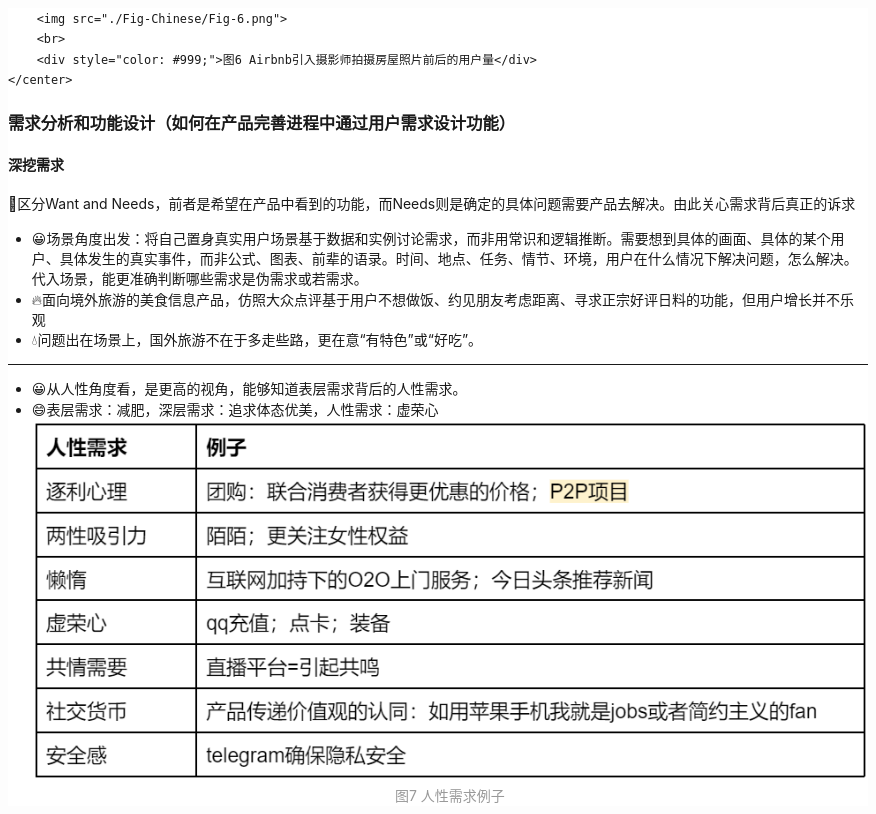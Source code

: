         <img src="./Fig-Chinese/Fig-6.png">
        <br>
        <div style="color: #999;">图6 Airbnb引入摄影师拍摄房屋照片前后的用户量</div>
    </center>

### 需求分析和功能设计（如何在产品完善进程中通过用户需求设计功能）
#### 深挖需求
📕区分Want and Needs，前者是希望在产品中看到的功能，而Needs则是确定的具体问题需要产品去解决。由此关心需求背后真正的诉求

- 😀场景角度出发：将自己置身真实用户场景基于数据和实例讨论需求，而非用常识和逻辑推断。需要想到具体的画面、具体的某个用户、具体发生的真实事件，而非公式、图表、前辈的语录。时间、地点、任务、情节、环境，用户在什么情况下解决问题，怎么解决。代入场景，能更准确判断哪些需求是伪需求或若需求。
- 🔥面向境外旅游的美食信息产品，仿照大众点评基于用户不想做饭、约见朋友考虑距离、寻求正宗好评日料的功能，但用户增长并不乐观
- 💧问题出在场景上，国外旅游不在于多走些路，更在意“有特色”或“好吃”。

---
- 😀从人性角度看，是更高的视角，能够知道表层需求背后的人性需求。
- 😄表层需求：减肥，深层需求：追求体态优美，人性需求：虚荣心
    <center>
        <img src="./Fig-Chinese/Fig-3.png">
        <br>
        <div style="color: #999;">图7 人性需求例子</div>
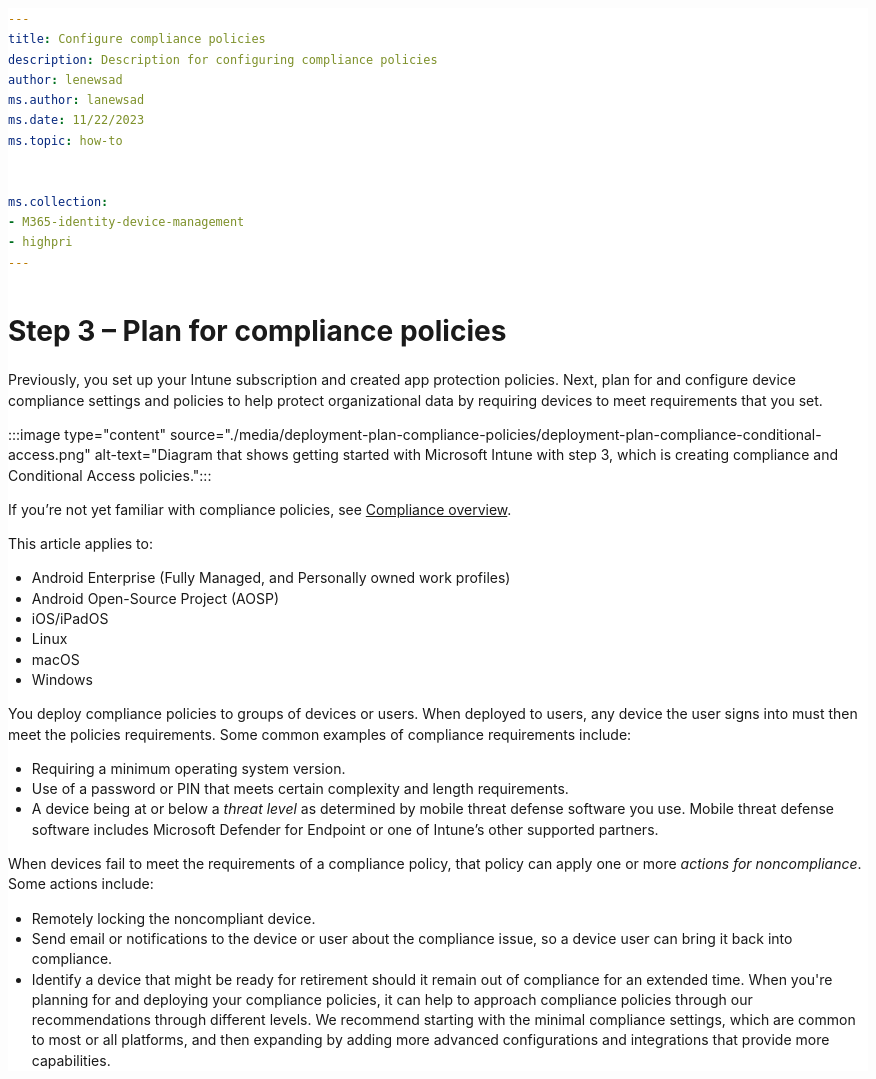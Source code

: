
 ```yaml
---
title: Configure compliance policies
description: Description for configuring compliance policies
author: lenewsad
ms.author: lanewsad
ms.date: 11/22/2023
ms.topic: how-to


ms.collection:
- M365-identity-device-management
- highpri
---
```



# Step 3 – Plan for compliance policies

Previously, you set up your Intune subscription and created app protection policies. Next, plan for and configure device compliance settings and policies to help protect organizational data by requiring devices to meet requirements that you set.

:::image type="content" source="./media/deployment-plan-compliance-policies/deployment-plan-compliance-conditional-access.png" alt-text="Diagram that shows getting started with Microsoft Intune with step 3, which is creating compliance and Conditional Access policies.":::

If you’re not yet familiar with compliance policies, see [Compliance overview](../protect/device-compliance-get-started.md).

This article applies to:

- Android Enterprise (Fully Managed, and Personally owned work profiles)
- Android Open-Source Project (AOSP)
- iOS/iPadOS
- Linux
- macOS
- Windows

You deploy compliance policies to groups of devices or users. When deployed to users, any device the user signs into must then meet the policies requirements. Some common examples of compliance requirements include:

- Requiring a minimum operating system version.
- Use of a password or PIN that meets certain complexity and length requirements.
- A device being at or below a *threat level* as determined by mobile threat defense software you use. Mobile threat defense software includes Microsoft Defender for Endpoint or one of Intune’s other supported partners.

When devices fail to meet the requirements of a compliance policy, that policy can apply one or more *actions for noncompliance*. Some actions include:

- Remotely locking the noncompliant device.
- Send email or notifications to the device or user about the compliance issue, so a device user can bring it back into compliance.
- Identify a device that might be ready for retirement should it remain out of compliance for an extended time.
When you're planning for and deploying your compliance policies, it can help to approach compliance policies through our recommendations through different levels. We recommend starting with the minimal compliance settings, which are common to most or all platforms, and then expanding by adding more advanced configurations and integrations that provide more capabilities.
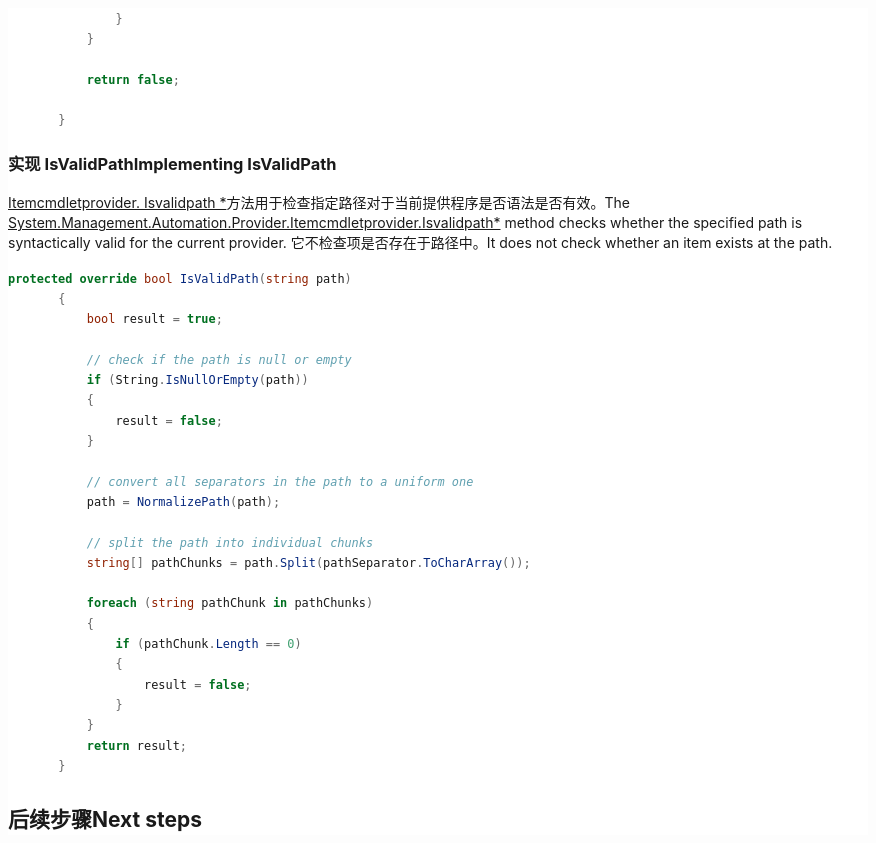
```csharp
               }
           }

           return false;

       }
```

### <a name="implementing-isvalidpath"></a><span data-ttu-id="e0c95-135">实现 IsValidPath</span><span class="sxs-lookup"><span data-stu-id="e0c95-135">Implementing IsValidPath</span></span>

<span data-ttu-id="e0c95-136">[Itemcmdletprovider. Isvalidpath \*](/dotnet/api/System.Management.Automation.Provider.ItemCmdletProvider.IsValidPath)方法用于检查指定路径对于当前提供程序是否语法是否有效。</span><span class="sxs-lookup"><span data-stu-id="e0c95-136">The [System.Management.Automation.Provider.Itemcmdletprovider.Isvalidpath\*](/dotnet/api/System.Management.Automation.Provider.ItemCmdletProvider.IsValidPath) method checks whether the specified path is syntactically valid for the current provider.</span></span> <span data-ttu-id="e0c95-137">它不检查项是否存在于路径中。</span><span class="sxs-lookup"><span data-stu-id="e0c95-137">It does not check whether an item exists at the path.</span></span>

```csharp
protected override bool IsValidPath(string path)
       {
           bool result = true;

           // check if the path is null or empty
           if (String.IsNullOrEmpty(path))
           {
               result = false;
           }

           // convert all separators in the path to a uniform one
           path = NormalizePath(path);

           // split the path into individual chunks
           string[] pathChunks = path.Split(pathSeparator.ToCharArray());

           foreach (string pathChunk in pathChunks)
           {
               if (pathChunk.Length == 0)
               {
                   result = false;
               }
           }
           return result;
       }
```

## <a name="next-steps"></a><span data-ttu-id="e0c95-138">后续步骤</span><span class="sxs-lookup"><span data-stu-id="e0c95-138">Next steps</span></span>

● ● ●

**The problem**.
Among the lines of the records, copy out each one that contains the word "common".

**Written response**.
You deploy compliance policies to groups of devices or users. When deployed to users, any device the user signs into must then meet the policies requirements. Some common examples of compliance requirements include:
When you're planning for and deploying your compliance policies, it can help to approach compliance policies through our recommendations through different levels. We recommend starting with the minimal compliance settings, which are common to most or all platforms, and then expanding by adding more advanced configurations and integrations that provide more capabilities.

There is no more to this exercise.